Task input:

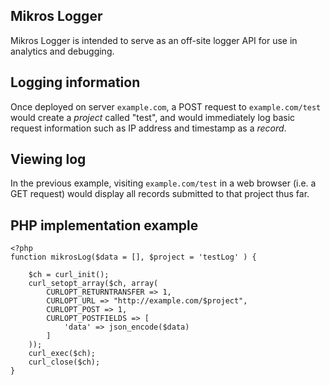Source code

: ## Mikros Logger

Mikros Logger is intended to serve as an off-site logger API for use in analytics and debugging.

## Logging information

Once deployed on server `example.com`, a POST request to `example.com/test` would create a *project* called
"test", and would immediately log basic request information such as IP address and timestamp as a *record*.

## Viewing log

In the previous example, visiting `example.com/test` in a web browser (i.e. a GET request) would display all records
submitted to that project thus far.

## PHP implementation example

    <?php
    function mikrosLog($data = [], $project = 'testLog' ) {

        $ch = curl_init();
        curl_setopt_array($ch, array(
            CURLOPT_RETURNTRANSFER => 1,
            CURLOPT_URL => "http://example.com/$project",
            CURLOPT_POST => 1,
            CURLOPT_POSTFIELDS => [
                'data' => json_encode($data)
            ]
        ));
        curl_exec($ch);
        curl_close($ch);
    }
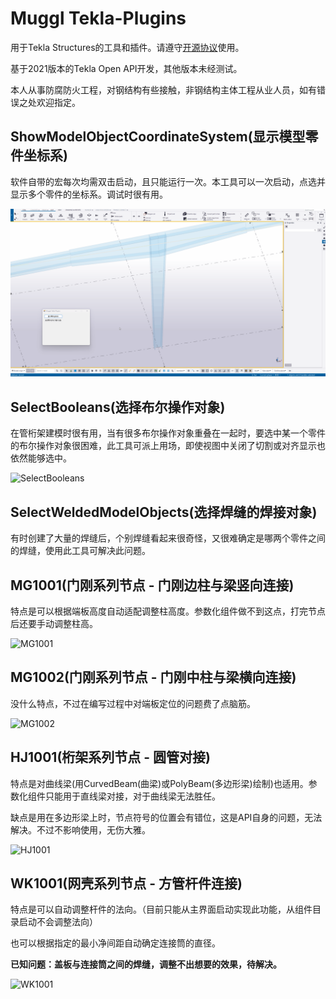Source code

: # Muggl Tekla-Plugins
用于Tekla Structures的工具和插件。请遵守[开源协议](/LICENSE)使用。

基于2021版本的Tekla Open API开发，其他版本未经测试。

本人从事防腐防火工程，对钢结构有些接触，非钢结构主体工程从业人员，如有错误之处欢迎指定。

## ShowModelObjectCoordinateSystem(显示模型零件坐标系)
软件自带的宏每次均需双击启动，且只能运行一次。本工具可以一次启动，点选并显示多个零件的坐标系。调试时很有用。

![ShowModelObjectCoordinateSystem](https://github.com/ThinkerHua/Muggle-Tekla-Plugins/blob/master/Resources/Introduction_ShowModelObjectCoordinateSystem.gif)

## SelectBooleans(选择布尔操作对象)
在管桁架建模时很有用，当有很多布尔操作对象重叠在一起时，要选中某一个零件的布尔操作对象很困难，此工具可派上用场，即使视图中关闭了切割或对齐显示也依然能够选中。

![SelectBooleans](https://github.com/ThinkerHua/Muggle-Tekla-Plugins/blob/master/Resources/Introduction_SelectBooleans.gif)

## SelectWeldedModelObjects(选择焊缝的焊接对象)
有时创建了大量的焊缝后，个别焊缝看起来很奇怪，又很难确定是哪两个零件之间的焊缝，使用此工具可解决此问题。

## MG1001(门刚系列节点 - 门刚边柱与梁竖向连接)
特点是可以根据端板高度自动适配调整柱高度。参数化组件做不到这点，打完节点后还要手动调整柱高。

![MG1001](https://github.com/ThinkerHua/Muggle-Tekla-Plugins/blob/master/Resources/Introduction_MG1001.gif)

## MG1002(门刚系列节点 - 门刚中柱与梁横向连接)
没什么特点，不过在编写过程中对端板定位的问题费了点脑筋。

![MG1002](https://github.com/ThinkerHua/Muggle-Tekla-Plugins/blob/master/Resources/Introduction_MG1002.gif)

## HJ1001(桁架系列节点 - 圆管对接)
特点是对曲线梁(用CurvedBeam(曲梁)或PolyBeam(多边形梁)绘制)也适用。参数化组件只能用于直线梁对接，对于曲线梁无法胜任。

缺点是用在多边形梁上时，节点符号的位置会有错位，这是API自身的问题，无法解决。不过不影响使用，无伤大雅。

![HJ1001](https://github.com/ThinkerHua/Muggle-Tekla-Plugins/blob/master/Resources/Introduction_HJ1001.gif)

## WK1001(网壳系列节点 - 方管杆件连接)
特点是可以自动调整杆件的法向。（目前只能从主界面启动实现此功能，从组件目录启动不会调整法向）

也可以根据指定的最小净间距自动确定连接筒的直径。

**已知问题：盖板与连接筒之间的焊缝，调整不出想要的效果，待解决。**

![WK1001](https://github.com/ThinkerHua/Muggle-Tekla-Plugins/blob/master/Resources/Introduction_WK1001.gif)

Activity: Search term "request": return each line of the data that contains it.

Finished task:
Once deployed on server `example.com`, a POST request to `example.com/test` would create a *project* called
"test", and would immediately log basic request information such as IP address and timestamp as a *record*.
In the previous example, visiting `example.com/test` in a web browser (i.e. a GET request) would display all records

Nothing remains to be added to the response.